> Provided data

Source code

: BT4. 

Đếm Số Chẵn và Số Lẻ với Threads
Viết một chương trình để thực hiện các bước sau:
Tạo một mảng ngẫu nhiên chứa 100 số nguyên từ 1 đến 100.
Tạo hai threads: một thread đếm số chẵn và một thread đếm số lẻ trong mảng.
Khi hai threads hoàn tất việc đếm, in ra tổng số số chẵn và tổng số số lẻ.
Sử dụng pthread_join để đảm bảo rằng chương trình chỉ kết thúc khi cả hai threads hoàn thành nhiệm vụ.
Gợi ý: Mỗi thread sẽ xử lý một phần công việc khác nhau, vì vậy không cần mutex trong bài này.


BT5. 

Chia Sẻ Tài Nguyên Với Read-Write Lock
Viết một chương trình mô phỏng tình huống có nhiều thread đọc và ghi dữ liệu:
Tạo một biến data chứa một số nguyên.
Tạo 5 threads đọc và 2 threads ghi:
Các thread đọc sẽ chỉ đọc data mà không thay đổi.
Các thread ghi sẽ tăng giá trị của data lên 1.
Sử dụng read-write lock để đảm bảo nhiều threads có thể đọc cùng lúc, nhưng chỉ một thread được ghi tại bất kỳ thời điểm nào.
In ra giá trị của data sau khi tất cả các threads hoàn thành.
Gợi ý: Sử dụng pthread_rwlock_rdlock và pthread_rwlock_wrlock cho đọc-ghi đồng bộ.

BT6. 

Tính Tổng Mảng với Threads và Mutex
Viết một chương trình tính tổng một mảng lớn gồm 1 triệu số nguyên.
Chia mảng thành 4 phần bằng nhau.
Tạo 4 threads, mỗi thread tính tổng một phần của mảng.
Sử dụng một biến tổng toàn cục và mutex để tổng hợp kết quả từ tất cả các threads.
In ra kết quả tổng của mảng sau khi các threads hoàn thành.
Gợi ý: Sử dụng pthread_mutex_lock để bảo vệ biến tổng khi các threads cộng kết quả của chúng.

* * *

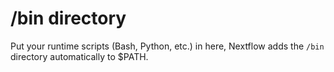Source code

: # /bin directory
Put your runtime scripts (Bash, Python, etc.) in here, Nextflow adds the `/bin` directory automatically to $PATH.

> Prompt
Extract the lines of the preceding material that run from the line with "Viết một chương trình để" through the line with "Tạo một biến data chứa một số nguyên.", inclusive, reproducing them exactly and adding nothing.

> Solution to the problem
Viết một chương trình để thực hiện các bước sau:
Tạo một mảng ngẫu nhiên chứa 100 số nguyên từ 1 đến 100.
Tạo hai threads: một thread đếm số chẵn và một thread đếm số lẻ trong mảng.
Khi hai threads hoàn tất việc đếm, in ra tổng số số chẵn và tổng số số lẻ.
Sử dụng pthread_join để đảm bảo rằng chương trình chỉ kết thúc khi cả hai threads hoàn thành nhiệm vụ.
Gợi ý: Mỗi thread sẽ xử lý một phần công việc khác nhau, vì vậy không cần mutex trong bài này.


BT5. 

Chia Sẻ Tài Nguyên Với Read-Write Lock
Viết một chương trình mô phỏng tình huống có nhiều thread đọc và ghi dữ liệu:
Tạo một biến data chứa một số nguyên.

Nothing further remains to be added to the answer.